### What the task requires
Repeat nothing but the lines below running from the one containing "SPC w - splits a window horizontally." to the one containing "SPC / seach arbitrary text within a project". Keep both end lines.

+ + +

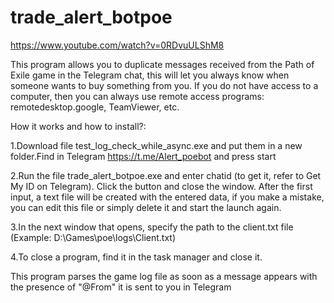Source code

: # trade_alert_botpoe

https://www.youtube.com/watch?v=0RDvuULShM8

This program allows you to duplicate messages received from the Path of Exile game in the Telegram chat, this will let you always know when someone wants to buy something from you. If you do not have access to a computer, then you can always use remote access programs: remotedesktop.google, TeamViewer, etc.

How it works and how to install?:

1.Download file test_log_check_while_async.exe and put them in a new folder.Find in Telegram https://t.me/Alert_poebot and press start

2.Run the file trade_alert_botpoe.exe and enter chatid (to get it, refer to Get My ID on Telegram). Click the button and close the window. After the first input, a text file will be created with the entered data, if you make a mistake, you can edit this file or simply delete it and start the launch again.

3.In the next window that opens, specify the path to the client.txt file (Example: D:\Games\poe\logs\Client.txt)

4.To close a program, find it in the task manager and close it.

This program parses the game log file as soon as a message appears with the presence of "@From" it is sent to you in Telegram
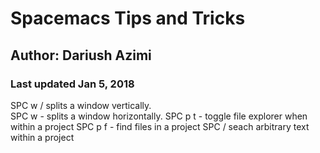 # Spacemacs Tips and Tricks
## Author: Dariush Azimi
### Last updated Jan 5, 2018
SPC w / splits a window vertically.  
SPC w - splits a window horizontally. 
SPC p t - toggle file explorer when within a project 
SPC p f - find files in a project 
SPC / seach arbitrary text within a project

+ + +

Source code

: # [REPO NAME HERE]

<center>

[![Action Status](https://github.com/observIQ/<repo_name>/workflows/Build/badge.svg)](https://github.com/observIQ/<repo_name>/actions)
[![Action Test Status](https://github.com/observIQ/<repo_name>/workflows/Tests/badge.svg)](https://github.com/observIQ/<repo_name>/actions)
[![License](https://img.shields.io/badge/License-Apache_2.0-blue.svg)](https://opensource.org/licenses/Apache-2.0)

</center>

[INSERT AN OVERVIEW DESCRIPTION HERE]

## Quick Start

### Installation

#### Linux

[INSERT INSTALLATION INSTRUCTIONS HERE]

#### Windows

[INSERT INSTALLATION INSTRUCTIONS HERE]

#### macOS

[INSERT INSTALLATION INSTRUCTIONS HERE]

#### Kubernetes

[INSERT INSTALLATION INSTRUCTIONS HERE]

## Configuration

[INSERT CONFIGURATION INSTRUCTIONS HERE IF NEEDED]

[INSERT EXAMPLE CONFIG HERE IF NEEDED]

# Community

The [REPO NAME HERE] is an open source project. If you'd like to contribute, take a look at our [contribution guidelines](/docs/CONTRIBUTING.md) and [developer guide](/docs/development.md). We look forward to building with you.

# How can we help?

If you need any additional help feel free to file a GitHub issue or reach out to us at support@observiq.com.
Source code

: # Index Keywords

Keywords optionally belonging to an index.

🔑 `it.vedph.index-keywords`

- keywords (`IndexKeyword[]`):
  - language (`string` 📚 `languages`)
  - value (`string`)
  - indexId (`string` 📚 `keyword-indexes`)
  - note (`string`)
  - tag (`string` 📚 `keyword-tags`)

+ + +

### Response below
SPC w - splits a window horizontally. 
SPC p t - toggle file explorer when within a project 
SPC p f - find files in a project 
SPC / seach arbitrary text within a project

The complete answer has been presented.